Yes of course and eating trash is better than eating shit
What I mean is that work conditions have vastly improved compared to the last century (thanks to unions). It may be miserable yes but it's a far cry from the horrible work that our ancestors were forced to endure starting from a young age.
I get what you mean. Ofc class struggle has brought us many concessions, technology progresses over time and the industrialized countries add more and more abstraction layers to manual work.
My point would be that we do have to view the working conditions relative to what's possible at the given time. Given the resources humanity has today, fully automated luxury (queer) space communism is within realistic reach!
It's a similar answer as to world hunger: it's a systematic distribution - not resource - problem. That being artificially created scarcity thanks to a profit and greed driven economic base (capitalism) and inequitable/inefficient allocation of resources (markets)

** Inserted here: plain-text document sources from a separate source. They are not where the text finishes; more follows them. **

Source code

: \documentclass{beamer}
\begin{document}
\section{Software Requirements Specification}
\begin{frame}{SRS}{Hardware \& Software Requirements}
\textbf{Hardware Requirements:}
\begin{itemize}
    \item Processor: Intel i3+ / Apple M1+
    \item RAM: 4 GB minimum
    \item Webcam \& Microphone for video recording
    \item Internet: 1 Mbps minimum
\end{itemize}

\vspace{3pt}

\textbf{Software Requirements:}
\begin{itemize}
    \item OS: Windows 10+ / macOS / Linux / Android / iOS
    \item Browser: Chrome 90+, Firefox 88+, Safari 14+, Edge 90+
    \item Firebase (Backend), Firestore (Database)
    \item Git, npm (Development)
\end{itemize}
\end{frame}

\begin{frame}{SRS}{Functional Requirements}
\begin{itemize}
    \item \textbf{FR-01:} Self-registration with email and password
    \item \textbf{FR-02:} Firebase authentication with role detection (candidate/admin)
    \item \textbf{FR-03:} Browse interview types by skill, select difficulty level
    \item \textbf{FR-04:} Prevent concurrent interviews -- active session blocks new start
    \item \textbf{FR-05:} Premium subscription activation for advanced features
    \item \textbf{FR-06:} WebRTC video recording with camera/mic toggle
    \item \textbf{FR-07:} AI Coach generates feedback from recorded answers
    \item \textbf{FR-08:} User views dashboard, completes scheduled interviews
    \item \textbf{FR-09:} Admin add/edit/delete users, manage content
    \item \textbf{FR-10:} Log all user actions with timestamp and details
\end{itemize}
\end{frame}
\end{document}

I somehow managed to avoid excel my entire life, and I'll be so lost whenever using it is actually going to be required of me
Get on Google sheets or something to stay organized... Learn how to use index match and how to nest formulas (e.g. countifs, sumifs).
It's incredibly frustrating when someone at work can't navigate an excel file or a spreadsheet.
It's incredibly frustrating when someone at work can't navigate an excel file or a spreadsheet.
Oh, I know the feeling, be it in other areas.
😬 I moved from a restaurant job to an office and live on Excel now. I have probably not used it for 10 years before this. I'm beginner level for sure. Any suggestions on how to improve quickly?
Trades are always hiring. My phone says I walk like 5 miles a day just working in our factory. I use my brain, body, problem-solving skills, and have real conversations with my coworkers daily about how to go about the work and solve problems, or just pass the time when we're not as busy. I learn new things constantly and enjoy working with my hands and making my work look beautiful, which can be surprisingly deep in the field of industrial electrical work.
Just know that if anyone's interested in this kinda thing, make sure you have some thick skin and maybe leave a terminally online brain at home
Yes. Specifically industrial control and automation, which is apples to oranges to commercial and industrial building power distribution for example.
I worked for GE as a grunt first building inverters for solar fields and power plants. Then I did field service for them in the American southwest when they shut down the factory and sent all the work to GE Germany and Japan.
Then when all of the re-work we were doing was done, I passed on traveling indefinitely and came back home to Pittsburgh. I got hired opening a new factory for a company that makes machinery used for plastics recycling and worked there for close to a decade as their only electrical technician. That shop holds a deep place in my heart for the connections and friendships I made there. But I saw us getting slow as fuck and everyone quitting and decided to switch jobs this year for a better paycheck and closer commute. Now I work solely in testing and do a bit of design work and drafting.